Description: The exponentiation of a relation is a relation. (Contributed by Drahflow, 12-Nov-2015) (Revised by RP, 30-May-2020) (Revised by AV, 12-Jul-2024)

Ref Expression
Hypotheses relexpreld.1 
|- ( ph -> Rel R )
relexpreld.2 
|- ( ph -> N e. NN0 )
Assertion relexpreld 
|- ( ph -> Rel ( R ^r N ) )

Proof

Step Hyp Ref Expression
1 relexpreld.1 
 |-  ( ph -> Rel R )
2 relexpreld.2 
 |-  ( ph -> N e. NN0 )
3 2 adantr 
 |-  ( ( ph /\ R e. _V ) -> N e. NN0 )
4 simpr 
 |-  ( ( ph /\ R e. _V ) -> R e. _V )
5 1 adantr 
 |-  ( ( ph /\ R e. _V ) -> Rel R )
6 relexprel 
 |-  ( ( N e.

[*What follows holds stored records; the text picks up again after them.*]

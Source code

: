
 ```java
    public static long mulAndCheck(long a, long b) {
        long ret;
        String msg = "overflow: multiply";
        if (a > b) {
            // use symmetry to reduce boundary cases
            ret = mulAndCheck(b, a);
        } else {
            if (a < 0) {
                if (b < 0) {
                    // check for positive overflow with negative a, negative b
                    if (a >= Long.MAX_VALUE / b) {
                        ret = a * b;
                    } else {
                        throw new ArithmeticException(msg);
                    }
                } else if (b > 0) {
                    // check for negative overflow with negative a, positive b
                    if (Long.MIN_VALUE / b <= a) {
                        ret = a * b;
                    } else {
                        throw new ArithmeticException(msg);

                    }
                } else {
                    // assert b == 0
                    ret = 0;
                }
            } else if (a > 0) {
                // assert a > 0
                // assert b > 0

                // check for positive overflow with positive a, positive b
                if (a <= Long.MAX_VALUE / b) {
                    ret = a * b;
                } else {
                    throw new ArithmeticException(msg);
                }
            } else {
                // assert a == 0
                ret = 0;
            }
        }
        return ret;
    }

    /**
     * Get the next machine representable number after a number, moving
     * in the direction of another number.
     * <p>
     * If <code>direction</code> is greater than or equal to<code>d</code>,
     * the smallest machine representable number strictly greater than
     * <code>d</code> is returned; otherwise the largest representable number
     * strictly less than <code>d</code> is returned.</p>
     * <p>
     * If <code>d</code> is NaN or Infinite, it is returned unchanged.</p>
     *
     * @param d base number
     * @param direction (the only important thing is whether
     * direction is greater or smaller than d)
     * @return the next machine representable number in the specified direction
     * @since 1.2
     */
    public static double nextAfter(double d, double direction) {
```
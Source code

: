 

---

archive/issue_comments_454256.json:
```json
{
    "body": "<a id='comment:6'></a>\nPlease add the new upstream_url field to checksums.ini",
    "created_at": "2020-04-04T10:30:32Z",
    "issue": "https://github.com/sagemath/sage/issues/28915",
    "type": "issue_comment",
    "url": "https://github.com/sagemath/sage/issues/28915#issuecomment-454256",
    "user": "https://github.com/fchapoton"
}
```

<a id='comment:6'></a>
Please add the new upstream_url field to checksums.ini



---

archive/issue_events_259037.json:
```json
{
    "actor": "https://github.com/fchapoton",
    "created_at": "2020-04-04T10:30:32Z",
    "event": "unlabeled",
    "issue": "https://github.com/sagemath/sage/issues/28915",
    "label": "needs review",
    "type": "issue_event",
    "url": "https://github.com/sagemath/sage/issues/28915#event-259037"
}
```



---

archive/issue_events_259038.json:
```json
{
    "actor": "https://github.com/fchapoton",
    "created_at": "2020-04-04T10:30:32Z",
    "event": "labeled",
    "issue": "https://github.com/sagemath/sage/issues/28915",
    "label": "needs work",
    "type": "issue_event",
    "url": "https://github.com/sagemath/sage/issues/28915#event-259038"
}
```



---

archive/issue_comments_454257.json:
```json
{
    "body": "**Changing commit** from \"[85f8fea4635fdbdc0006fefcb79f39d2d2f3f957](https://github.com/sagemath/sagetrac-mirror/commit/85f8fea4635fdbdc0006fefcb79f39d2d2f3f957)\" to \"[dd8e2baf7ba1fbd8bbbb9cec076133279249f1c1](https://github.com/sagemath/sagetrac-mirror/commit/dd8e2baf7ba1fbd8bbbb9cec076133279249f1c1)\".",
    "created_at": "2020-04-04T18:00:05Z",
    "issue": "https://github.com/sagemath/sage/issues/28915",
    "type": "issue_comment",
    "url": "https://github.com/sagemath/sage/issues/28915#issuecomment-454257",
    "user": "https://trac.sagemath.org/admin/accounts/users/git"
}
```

NN0 /\ R e. _V /\ Rel R ) -> Rel ( R ^r N ) )
7 3 4 5 6 syl3anc 
 |-  ( ( ph /\ R e. _V ) -> Rel ( R ^r N ) )
8 7 ex 
 |-  ( ph -> ( R e. _V -> Rel ( R ^r N ) ) )
9 rel0 
 |-  Rel (/)
10 reldmrelexp 
 |-  Rel dom ^r
11 10 ovprc1 
 |-  ( -. R e. _V -> ( R ^r N ) = (/) )
12 11 releqd 
 |-  ( -. R e. _V -> ( Rel ( R ^r N ) <-> Rel (/) ) )
13 9 12 mpbiri 
 |-  ( -. R e. _V -> Rel ( R ^r N ) )
14 8 13 pm2.61d1 
 |-  ( ph -> Rel ( R ^r N ) )